Rendered images with source text
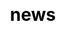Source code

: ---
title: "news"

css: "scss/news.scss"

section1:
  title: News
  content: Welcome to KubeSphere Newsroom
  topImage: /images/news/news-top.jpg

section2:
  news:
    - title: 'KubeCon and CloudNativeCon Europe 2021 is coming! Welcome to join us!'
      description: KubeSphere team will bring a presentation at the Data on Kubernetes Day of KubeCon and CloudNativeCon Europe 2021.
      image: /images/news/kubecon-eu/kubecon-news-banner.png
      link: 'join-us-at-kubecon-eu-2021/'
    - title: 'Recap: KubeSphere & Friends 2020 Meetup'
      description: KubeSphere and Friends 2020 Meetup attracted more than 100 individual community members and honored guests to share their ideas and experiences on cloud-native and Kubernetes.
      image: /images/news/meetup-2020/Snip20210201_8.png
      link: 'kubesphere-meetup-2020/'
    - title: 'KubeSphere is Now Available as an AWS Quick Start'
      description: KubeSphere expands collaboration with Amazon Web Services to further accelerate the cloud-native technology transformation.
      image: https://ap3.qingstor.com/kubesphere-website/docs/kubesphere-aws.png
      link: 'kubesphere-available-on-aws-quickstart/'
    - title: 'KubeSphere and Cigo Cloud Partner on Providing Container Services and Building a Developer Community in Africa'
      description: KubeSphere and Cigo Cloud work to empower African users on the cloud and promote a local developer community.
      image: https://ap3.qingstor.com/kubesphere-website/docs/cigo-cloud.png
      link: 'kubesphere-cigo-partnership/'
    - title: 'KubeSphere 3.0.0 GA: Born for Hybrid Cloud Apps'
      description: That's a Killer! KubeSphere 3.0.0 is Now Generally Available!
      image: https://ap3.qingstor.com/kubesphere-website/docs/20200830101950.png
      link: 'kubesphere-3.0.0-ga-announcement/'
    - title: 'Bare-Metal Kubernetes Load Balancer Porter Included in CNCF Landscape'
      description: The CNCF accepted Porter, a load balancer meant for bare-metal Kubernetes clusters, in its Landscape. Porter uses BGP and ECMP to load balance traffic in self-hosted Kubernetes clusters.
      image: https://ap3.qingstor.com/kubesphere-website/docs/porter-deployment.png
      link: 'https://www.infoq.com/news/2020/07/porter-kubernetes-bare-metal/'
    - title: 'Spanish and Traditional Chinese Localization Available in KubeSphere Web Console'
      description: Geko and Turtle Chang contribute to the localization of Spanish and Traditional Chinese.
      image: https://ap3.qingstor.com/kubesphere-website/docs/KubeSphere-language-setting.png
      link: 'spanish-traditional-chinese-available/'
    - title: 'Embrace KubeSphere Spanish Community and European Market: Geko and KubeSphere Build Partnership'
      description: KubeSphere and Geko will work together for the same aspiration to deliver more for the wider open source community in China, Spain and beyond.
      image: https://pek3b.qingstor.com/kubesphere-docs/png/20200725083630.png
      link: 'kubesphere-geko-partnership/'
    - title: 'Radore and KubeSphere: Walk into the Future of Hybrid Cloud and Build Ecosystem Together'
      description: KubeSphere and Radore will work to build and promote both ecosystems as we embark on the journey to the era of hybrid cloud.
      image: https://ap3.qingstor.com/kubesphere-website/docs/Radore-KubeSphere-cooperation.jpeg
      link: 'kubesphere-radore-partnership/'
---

▶ [Exercise objective] In the entries above, please find the line with "- title: 'KubeSphere is" and the line with "link: 'kubesphere-3.0.0-ga-announcement/'", then write out exactly those two lines and every line between them, and nothing more.

▶ [Output for this task]
    - title: 'KubeSphere is Now Available as an AWS Quick Start'
      description: KubeSphere expands collaboration with Amazon Web Services to further accelerate the cloud-native technology transformation.
      image: https://ap3.qingstor.com/kubesphere-website/docs/kubesphere-aws.png
      link: 'kubesphere-available-on-aws-quickstart/'
    - title: 'KubeSphere and Cigo Cloud Partner on Providing Container Services and Building a Developer Community in Africa'
      description: KubeSphere and Cigo Cloud work to empower African users on the cloud and promote a local developer community.
      image: https://ap3.qingstor.com/kubesphere-website/docs/cigo-cloud.png
      link: 'kubesphere-cigo-partnership/'
    - title: 'KubeSphere 3.0.0 GA: Born for Hybrid Cloud Apps'
      description: That's a Killer! KubeSphere 3.0.0 is Now Generally Available!
      image: https://ap3.qingstor.com/kubesphere-website/docs/20200830101950.png
      link: 'kubesphere-3.0.0-ga-announcement/'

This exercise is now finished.